Researchers from SciLifeLab and Uppsala University have developed a new method for identifying functional mutations and detecting how they affect genes involved in the development of glioblastoma, an aggressive form of incurable brain cancer.

Out of the human genome, only around 2 percent give rise to proteins. The rest, containing non-coding DNA, has seen much less investigation but contains important information and regulates the activity of a gene in different tissues, in different stages of development, or in diseases such as cancer.

Glioblastoma is one of the most aggressive forms of cancer and prognosis is very poor. So far, the knowledge about how mutations in the non-coding DNA regions drive glioblastoma is limited.

In a recent study, led by Karin Forsberg-Nilsson and Kerstin Linblad-Toh (SciLifeLab/Uppsala University/Broad institute) and published in Genome Biology, researchers performed whole-genome sequencing of tumor DNA from patients with glioblastoma and analyzed the identified mutations.

“One of our key tasks was to identify functional mutations associated with regulatory elements and their potential relevance to the development of cancer cells, and to distinguish them from all random variations without presumed significance”, says Karin Forsberg-Nilsson in a press release from Uppsala University.

The researchers assumed that the parts of the DNA sequence that had remained unchanged in mammals throughout evolution likely had important functions. The thousands of mutations they had found in glioblastoma were therefore cross-checked with the data from the evolutionarily conserved regions in order to find out which mutations would have the most impact.

“We chose to focus on a subset of mutations in the best-preserved genetic regions, that are likely to affect gene regulation”, says Kerstin-Lindblad-Toh.

The researchers found a large number of mutations in non-coding regulatory regions near the SEMA3C gene. Previous findings suggest that SEMA3C is linked to poor cancer prognosis and for these two reasons the researchers focused on this gene in order to validate their findings.

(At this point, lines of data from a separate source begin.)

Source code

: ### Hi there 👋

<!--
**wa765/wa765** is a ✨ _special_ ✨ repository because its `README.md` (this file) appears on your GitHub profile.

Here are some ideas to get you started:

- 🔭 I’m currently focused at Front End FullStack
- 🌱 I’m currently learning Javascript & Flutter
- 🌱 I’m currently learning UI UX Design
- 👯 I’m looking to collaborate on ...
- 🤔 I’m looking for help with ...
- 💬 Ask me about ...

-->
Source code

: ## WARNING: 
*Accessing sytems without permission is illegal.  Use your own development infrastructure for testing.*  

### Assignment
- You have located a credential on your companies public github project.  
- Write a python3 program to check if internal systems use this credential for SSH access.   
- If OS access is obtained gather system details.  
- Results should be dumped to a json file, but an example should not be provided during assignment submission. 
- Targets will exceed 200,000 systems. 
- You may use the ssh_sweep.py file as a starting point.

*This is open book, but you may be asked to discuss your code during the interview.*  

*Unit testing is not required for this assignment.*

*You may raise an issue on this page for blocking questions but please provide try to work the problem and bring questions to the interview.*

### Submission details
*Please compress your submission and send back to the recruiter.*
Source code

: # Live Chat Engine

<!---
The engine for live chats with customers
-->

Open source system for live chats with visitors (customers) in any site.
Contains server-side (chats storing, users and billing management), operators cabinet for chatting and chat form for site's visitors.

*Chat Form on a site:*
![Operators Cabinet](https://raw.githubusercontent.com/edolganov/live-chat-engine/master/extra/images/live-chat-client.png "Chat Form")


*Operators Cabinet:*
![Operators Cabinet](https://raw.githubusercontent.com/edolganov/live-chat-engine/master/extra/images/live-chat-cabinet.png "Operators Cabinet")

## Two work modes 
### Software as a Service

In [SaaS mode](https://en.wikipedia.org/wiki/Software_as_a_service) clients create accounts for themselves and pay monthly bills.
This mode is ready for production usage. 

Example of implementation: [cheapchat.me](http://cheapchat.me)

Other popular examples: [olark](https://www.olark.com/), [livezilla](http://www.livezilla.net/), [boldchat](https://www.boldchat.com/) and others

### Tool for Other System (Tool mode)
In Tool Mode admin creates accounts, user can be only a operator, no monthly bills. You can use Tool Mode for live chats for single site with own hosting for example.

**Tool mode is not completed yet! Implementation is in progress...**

“We studied how mutations in non-coding regions affect SEMA3C’s function and activity. Our results show that a specific, evolutionarily conserved, mutation in the vicinity of SEMA3C disrupts the binding of certain proteins whose task is to bind genes and regulate their activity”, says Karin Forsberg-Nilsson.

More than 200 other genes of interest, with mutations in their regulatory non-coding regions, were also identified. These genes probably also play an important role in the development of brain tumors.

“Our results confirm the importance of how genetic alterations in non-coding regions can be connected both with their biological function and disease pathology”, concludes Karin Forsberg-Nilsson.